ASX-listed Charter Hall Group has teamed up with Singaporean sovereign wealth fund GIC to acquire a 49 per cent stake in an Ampol petrol station property trust that comprises a portfolio of 203 Australian convenience retail assets.
The deal, worth $682 million, will result in Charter Hall owning 5 per cent – or $34 million – of the stake with the majority owned by its Singaporean partner.
The fuel supplier formerly listed as Caltex, but rebranded as Ampol, announced it was spinning off half of its service station properties into a $1.4 billion property trust in late 2019
The deal is the latest in a run of sale-and-leaseback deals as companies across sectors including healthcare, food production and logistics offload real estate from their balance sheets and asset-starved investors scramble to secure properties with high quality tenants in place with long lease terms.
Charter Hall already has a track record with petrol stations. At the end of last year the group bought a 49 per cent stake in a portfolio of 225 BP retail properties in a deal worth $840 million.
The Ampol portfolio has a weighted average lease expiry of 19.2 years with the properties subject to CPI annual rent reviews, with rent increases of between 2 per cent and 5 per cent every year. The trust will receive about $77 million in rental payments from Ampol in the first year.

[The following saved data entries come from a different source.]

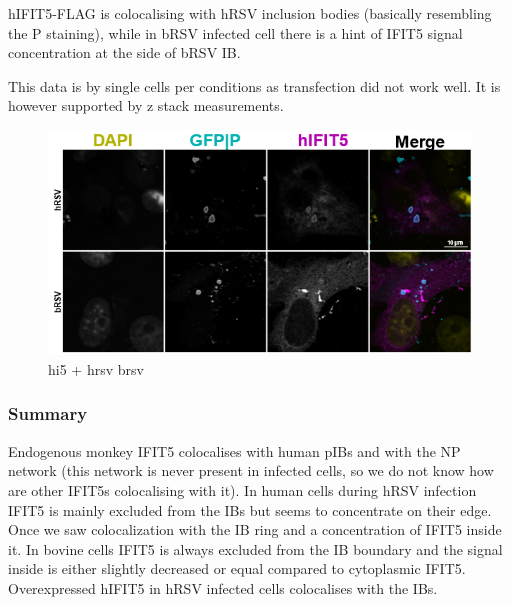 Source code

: hIFIT5-FLAG is colocalising with hRSV inclusion bodies (basically resembling the P staining), while in bRSV infected cell there is a hint of IFIT5 signal concentration at the side of bRSV IB.

This data is by single cells per conditions as transfection did not work well. It is however supported by z stack measurements.


\begin{figure}
    \centering
    \includegraphics[width=1\linewidth]{09. Chapter 4/Figs/05. IFIT5/05. hi5-hrsv-brsv.png}
    \caption[hi5 + hrsv brsv]{hi5 + hrsv brsv}
    \label{fig:hi5 + hrsv brsv}
\end{figure}

\subsubsection{Summary} \label{Summary-i5}
Endogenous monkey IFIT5 colocalises with human pIBs and with the NP network (this network is never present in infected cells, so we do not know how are other IFIT5s colocalising with it). In human cells during hRSV infection IFIT5 is mainly excluded from the IBs but seems to concentrate on their edge. Once we saw colocalization with the IB ring and a concentration of IFIT5 inside it. In bovine cells IFIT5 is always excluded from the IB boundary and the signal inside is either slightly decreased or equal compared to cytoplasmic IFIT5. Overexpressed hIFIT5 in hRSV infected cells colocalises with the IBs.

“This off-market transaction follows regular dialogue with the Ampol team over the past two years and reinforces our confidence in the convenience retail sector,” Charter Hall Group chief executive David Harrison said.

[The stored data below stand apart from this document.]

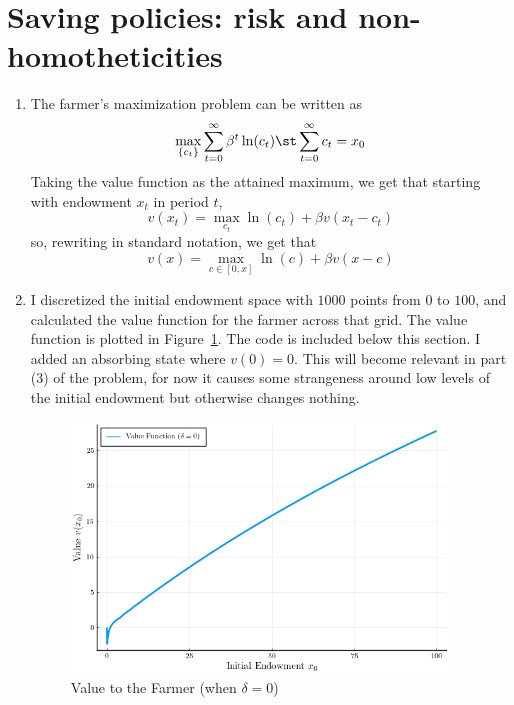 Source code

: \documentclass[10pt]{article}
\begin{document}
\begin{enumerate}
\end{enumerate}






\section*{Saving policies: risk and non-homotheticities}

\begin{enumerate}
	\item The farmer's maximization problem can be written as \[\max_{\{c_t\}} \sum_{t=0}^\infty \beta^t \ln(c_t) \st \sum_{t=0}^\infty c_t= x_0\]Taking the value function as the attained maximum, we get that starting with endowment $x_t$ in period $t$, \[v(x_t) = \max_{c_t} \ln(c_t) + \beta v(x_t - c_t) \]so, rewriting in standard notation, we get that \[v(x) = \max_{c\in [0,x]} \ln(c) + \beta v(x - c)\]
	\item I discretized the initial endowment space with $1000$ points from $0$ to $100$, and calculated the value function for the farmer across that grid. The value function is plotted in Figure~\ref{fig:value_initial}. The code is included below this section. I added an absorbing state where $v(0)=0$. This will become relevant in part (3) of the problem, for now it causes some strangeness around low levels of the initial endowment but otherwise changes nothing. \begin{figure}[H] \centering \includegraphics[width=10cm]{macro_hw3_code/value_function.png} \caption{Value to the Farmer (when $\delta = 0$)} \label{fig:value_initial}\end{figure}

\end{enumerate}
\end{document}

This is just one of a number of recent investments in the Australian market for acquisitive GIC. The sovereign wealth fund is also behind a $300 million Primewest “daily needs” fund targeting investment in Australian neighbourhood shopping centres.
Late last year the sovereign wealth fund also increased its exposure to Parramatta’s office market, teaming up once again with Charter Hall to purchase an A-grade office tower for $415 million.